Tornando alla tua vita ciclistica: sei di San Bassano e abiti vicinissimo a Marta Cavalli...
«La conosco bene. Le nostre famiglie sono amiche da prima che intraprendessi il ciclismo, talvolta capita di uscire insieme in bici. Purtroppo non spesso perché abbiamo impegni differenti, ma è bello avere una persona come lei per una sgambata o una chiacchierata ogni tanto. E con la sua carriera è stata ed è un esempio per me, vedere da vicino un’atleta come lei sprona a impegnarsi per raggiungere i migliori risultati».
A proposito di modelli, oltre che dei “ca­nonici” Vos e Van der Poel sappiamo che sei una fan dell’ungherese Kata Blanka Vas.
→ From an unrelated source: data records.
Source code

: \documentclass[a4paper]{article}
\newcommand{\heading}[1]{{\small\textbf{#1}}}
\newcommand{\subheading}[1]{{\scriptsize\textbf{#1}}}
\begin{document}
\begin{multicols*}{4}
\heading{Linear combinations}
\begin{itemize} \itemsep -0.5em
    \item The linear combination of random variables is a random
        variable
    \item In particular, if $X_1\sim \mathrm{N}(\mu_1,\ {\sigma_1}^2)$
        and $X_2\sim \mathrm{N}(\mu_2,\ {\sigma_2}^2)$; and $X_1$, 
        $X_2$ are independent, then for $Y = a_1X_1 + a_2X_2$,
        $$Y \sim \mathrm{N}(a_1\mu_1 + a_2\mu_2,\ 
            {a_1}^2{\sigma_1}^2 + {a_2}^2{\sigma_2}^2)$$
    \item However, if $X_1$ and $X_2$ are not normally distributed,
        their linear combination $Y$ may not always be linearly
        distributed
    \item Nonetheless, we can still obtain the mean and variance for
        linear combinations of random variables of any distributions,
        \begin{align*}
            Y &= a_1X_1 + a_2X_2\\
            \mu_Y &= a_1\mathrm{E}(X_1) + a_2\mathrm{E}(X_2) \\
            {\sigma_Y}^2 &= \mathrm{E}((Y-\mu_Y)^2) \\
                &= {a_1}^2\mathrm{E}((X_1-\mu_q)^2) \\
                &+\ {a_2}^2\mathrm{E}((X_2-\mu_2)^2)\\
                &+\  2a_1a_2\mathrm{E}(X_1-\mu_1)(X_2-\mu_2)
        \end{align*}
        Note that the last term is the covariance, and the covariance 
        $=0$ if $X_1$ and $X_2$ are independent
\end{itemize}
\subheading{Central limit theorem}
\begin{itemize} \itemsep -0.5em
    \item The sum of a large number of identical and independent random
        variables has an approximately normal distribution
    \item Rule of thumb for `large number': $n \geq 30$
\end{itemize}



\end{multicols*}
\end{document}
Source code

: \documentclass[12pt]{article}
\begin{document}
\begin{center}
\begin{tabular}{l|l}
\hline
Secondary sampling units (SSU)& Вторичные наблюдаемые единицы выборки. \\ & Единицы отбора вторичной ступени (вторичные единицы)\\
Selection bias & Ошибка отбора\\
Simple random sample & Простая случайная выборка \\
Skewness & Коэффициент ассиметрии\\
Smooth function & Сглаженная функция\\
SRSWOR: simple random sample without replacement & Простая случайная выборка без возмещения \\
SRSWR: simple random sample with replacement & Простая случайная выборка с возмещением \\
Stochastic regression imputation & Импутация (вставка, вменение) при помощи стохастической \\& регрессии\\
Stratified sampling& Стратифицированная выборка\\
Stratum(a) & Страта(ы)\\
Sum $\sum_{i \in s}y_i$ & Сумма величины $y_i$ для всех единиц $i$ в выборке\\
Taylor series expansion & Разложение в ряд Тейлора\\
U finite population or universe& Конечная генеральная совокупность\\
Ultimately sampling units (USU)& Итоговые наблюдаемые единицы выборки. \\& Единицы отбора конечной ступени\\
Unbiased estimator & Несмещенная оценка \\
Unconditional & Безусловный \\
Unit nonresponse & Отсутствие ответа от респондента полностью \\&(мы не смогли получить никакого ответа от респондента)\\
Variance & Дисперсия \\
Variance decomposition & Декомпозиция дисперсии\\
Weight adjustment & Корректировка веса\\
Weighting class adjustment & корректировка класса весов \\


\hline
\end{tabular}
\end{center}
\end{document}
«Esattamente. Mi ha colpito vederla vincere nel ciclocross e anche al Giro d’Italia in volata, ha mostrato completezza e competitività in giovane età. Sono riuscita a conoscerla personalmente e a farmi una foto con lei in oc­casione degli Europei di Trento nel 2021, dove arrivò seconda nel­la gara U23 dietro Silvia Zanar­di».
Ci pensi mai che presto potranno es­serci ra­gazzine che, a una simile do­manda, diranno “il mio ido­lo è Federica Venturelli”?
«Sinceramente non ci ho mai pensato, un po’ fa strano come idea ma sarebbe bello che ciò avvenisse un giorno. Adesso mi basta correre e divertirmi, vedremo cosa porterà il futuro».
Titoli di coda: qual è la tua corsa dei sogni?
«Domanda difficile. Dunque, ce ne so­no di spettacolari come Fiandre e Rou­baix però nessuna può eguagliare l’emozione di un Mondiale: c’è sempre una maglia in palio, e vincerla è indescrivibile.»